【怖い話】【心霊】第139話「公衆電話の怖い話」

大学が夏休みに入ったので、東北の実家に車で帰省することにした。
ところが、家まであと30分くらいのところで車が故障して動けなくなってしまった。友人から格安で譲ってもらった中古車だから仕方ない。僕は車に詳しくないので、なすすべもなかった。
裏道みたいな峠道で、道路が空いている夜を選んだばっかりに通りかかる車もない。
しかたなく、実家に助けを求めようとスマホを見ると充電切れ。悪いことは重なるものだ。
僕は仕方なく峠道を歩いて公衆電話を探すことにした。最悪、このまま数時間歩けば実家にたどりつく。
十分くらい山道を登っただけで、喉は渇き、汗でシャツはべったりと身体に張りついて気持ち悪くなった。息が上がる。日頃の運動不足を呪うしかなかった。
そんな時、少し先にぼんやりと明かりが見えた。公衆電話だった。
こんな峠道に公衆電話なんて置いて誰が使うのだろう。一瞬、疑問が頭をよぎったが、それよりも連絡手段を発見した喜びの方が大きかった。
僕は公衆電話に走って駆け込んだ。幸い財布のなかには小銭がたくさん入っていた。実家の番号をダイヤルした。

プルルルルル・・・。
ガチャ。

「もしもし、俺」
返事はなかった。ザーという機械音だけが聞こえた。
「もしもし。俺。向かってる途中で車がエンストしちゃって・・・聞こえてる?」
相変わらずザーという機械音だけ。
公衆電話まで壊れているのか?
うんざりして受話器を置こうとしたら、ザーという音の隙間から声が聞こえた。
「いま・・・い・・・く」
そして、唐突に電話は向こうから切られた。
今行く。話が通じたのか。女性の声だから母か姉だろうか。
けど、ふと、考える。僕は今自分がどこにいるか話してない。なのに、今行くというのはおかしくないか。
ザワザワと雑木林が風に揺られて音を立てた。真っ暗な峠道。唐突に現れた公衆電話。
急に、自分がどれほど怪しげな場所にいたのか気づいて、寒気がした。
ふいに雑木林の闇の中から誰かに視られているような感覚がした。
どこかに逃げないと。
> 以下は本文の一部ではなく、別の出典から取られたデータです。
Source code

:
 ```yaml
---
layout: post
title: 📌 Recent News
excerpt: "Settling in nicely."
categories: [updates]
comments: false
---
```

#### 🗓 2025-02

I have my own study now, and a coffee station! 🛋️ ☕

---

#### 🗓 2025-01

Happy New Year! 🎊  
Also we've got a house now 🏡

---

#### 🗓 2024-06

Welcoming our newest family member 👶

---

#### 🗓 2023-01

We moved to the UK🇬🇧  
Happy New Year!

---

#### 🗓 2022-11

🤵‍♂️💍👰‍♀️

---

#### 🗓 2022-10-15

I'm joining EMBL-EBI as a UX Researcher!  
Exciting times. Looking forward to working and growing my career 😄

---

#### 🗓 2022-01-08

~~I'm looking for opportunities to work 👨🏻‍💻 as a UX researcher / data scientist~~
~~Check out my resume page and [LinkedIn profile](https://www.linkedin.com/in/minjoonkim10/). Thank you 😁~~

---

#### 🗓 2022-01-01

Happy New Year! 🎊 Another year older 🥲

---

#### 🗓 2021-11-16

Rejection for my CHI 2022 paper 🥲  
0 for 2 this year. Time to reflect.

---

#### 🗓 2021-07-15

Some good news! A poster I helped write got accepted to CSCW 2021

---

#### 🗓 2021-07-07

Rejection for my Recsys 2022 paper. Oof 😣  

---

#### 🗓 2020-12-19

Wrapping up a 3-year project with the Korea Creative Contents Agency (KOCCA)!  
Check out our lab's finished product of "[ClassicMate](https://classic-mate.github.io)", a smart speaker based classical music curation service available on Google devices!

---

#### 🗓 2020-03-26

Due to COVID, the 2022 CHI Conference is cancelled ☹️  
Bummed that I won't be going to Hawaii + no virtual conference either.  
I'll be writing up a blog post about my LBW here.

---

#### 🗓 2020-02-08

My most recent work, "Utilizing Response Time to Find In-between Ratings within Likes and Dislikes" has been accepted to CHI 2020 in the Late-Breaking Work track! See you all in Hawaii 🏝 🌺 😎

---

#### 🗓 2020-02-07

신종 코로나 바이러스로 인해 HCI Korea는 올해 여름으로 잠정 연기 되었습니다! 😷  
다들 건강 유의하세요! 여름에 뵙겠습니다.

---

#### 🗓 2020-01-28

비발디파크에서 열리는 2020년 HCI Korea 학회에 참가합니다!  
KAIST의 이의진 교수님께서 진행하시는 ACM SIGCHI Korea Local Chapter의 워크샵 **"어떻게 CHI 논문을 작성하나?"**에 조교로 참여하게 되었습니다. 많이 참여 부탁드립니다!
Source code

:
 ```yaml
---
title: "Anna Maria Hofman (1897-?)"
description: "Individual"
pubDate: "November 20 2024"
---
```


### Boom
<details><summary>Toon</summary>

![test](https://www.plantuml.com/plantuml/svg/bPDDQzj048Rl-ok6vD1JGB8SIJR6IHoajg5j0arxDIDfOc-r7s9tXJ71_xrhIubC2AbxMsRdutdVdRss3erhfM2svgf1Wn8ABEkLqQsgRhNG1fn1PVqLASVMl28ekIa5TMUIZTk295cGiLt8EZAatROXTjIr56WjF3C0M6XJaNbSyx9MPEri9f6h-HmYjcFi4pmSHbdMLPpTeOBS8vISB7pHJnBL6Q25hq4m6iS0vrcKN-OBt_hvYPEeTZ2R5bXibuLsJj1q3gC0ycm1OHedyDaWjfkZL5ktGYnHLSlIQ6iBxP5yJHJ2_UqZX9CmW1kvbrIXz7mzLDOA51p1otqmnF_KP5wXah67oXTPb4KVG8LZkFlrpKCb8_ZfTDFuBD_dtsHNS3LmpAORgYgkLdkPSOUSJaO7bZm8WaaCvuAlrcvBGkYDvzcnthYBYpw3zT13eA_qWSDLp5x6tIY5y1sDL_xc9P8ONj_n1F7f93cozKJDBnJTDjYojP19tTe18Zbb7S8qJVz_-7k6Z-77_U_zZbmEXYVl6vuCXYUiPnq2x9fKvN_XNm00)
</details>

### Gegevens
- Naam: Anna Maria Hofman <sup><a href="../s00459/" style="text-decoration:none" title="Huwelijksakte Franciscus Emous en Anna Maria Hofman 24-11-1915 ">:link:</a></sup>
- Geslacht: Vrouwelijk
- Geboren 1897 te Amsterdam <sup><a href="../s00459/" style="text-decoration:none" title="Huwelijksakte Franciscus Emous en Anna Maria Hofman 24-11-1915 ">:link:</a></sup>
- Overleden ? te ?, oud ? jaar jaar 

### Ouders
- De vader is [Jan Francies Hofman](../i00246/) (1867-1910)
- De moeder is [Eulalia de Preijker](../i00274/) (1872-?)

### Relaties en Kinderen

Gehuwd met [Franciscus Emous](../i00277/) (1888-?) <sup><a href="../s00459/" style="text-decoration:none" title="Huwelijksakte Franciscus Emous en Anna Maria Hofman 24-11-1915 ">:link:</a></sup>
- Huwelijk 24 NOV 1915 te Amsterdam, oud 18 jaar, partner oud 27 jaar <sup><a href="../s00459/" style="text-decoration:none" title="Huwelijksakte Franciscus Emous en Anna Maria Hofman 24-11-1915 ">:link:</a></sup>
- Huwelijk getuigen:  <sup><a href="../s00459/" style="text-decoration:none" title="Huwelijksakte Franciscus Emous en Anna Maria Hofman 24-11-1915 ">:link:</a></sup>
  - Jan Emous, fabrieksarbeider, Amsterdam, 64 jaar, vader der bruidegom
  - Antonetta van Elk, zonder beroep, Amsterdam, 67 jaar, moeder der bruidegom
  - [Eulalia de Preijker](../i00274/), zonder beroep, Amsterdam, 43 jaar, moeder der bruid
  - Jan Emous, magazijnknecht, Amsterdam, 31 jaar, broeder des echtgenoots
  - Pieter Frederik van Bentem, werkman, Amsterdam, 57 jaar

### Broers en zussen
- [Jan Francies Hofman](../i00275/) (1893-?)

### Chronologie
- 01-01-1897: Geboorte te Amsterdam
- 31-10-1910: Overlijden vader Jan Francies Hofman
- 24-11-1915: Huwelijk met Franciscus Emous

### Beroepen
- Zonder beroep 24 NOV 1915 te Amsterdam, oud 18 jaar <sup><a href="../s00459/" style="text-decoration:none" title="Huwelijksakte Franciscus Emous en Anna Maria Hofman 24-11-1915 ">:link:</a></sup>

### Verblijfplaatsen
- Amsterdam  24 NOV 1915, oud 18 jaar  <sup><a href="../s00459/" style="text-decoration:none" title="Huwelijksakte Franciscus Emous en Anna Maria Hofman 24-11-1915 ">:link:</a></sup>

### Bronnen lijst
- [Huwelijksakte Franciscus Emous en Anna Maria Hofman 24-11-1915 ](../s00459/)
僕の本能がそう告げていた。
僕は慌てて車に向かって峠道を駆け降りた。
いまいく・・・いまいく・・・いまいく・・・。
さっき聞いた女性の声が耳の奥で繰り返し聞こえた。
僕は、恐ろしいモノを呼んでしまったのではないか。
車が見えてきた。乗り込み、すぐに内側からロックをかけた。
心臓がドクドクと脈打っていた。
フロントガラスの向こうの闇の中から、何かが現れるのではないか。
僕は、そうすれば危険をやりすごせるかのように、目をつぶって何も見ないことにした。
・・・どれくらい時間が立っただろうか。

コンコン・・・。

運転席のガラスを叩く音。見たらダメだ、見たらダメだ。そう思う心とは裏腹に僕は薄目を空けて様子をうかがっていた。
・・・光の洪水とはこういうことをいうのだろうか。いつの間にか辺りは朝になっていた。ついさっきまで真夜中だったはずなのに。
窓ガラスを叩いていたのは黒く日焼けしたおっちゃんだった。おっちゃんの物らしき軽トラックが横に駐まっていた。
おっちゃんが何か言っている。
窓を開けた。
「兄ちゃん大丈夫か。すっげえ苦しそうに眠ってたから、何かあったのかと思ってさ」
・・・僕は眠っていたのか。そんな感覚はなかったけど。
「すいません・・・実は車がエンストしてしまって、携帯電話をお借りできませんか」
おっちゃんは、すごくいい人で、電話を貸してくれただけでなく、朝御飯までくれて、さらに知り合いの車屋さんを紹介してくれた。
昼頃には修理してもらった車で無事に実家にたどりつくことができた。
一息ついて、あらためて昨夜のことを振り返った。公衆電話の声は僕の怖がりが作り出した聞き間違いで、その後は車で眠ってしまった。そう考えるのが一番自然な気がした。
もう考えるのはやめよう。
僕は充電を終えたスマホの電源を入れた。
着信履歴を見て目を疑った。
506件もの着信がきていた。
・・・全て公衆電話からだった。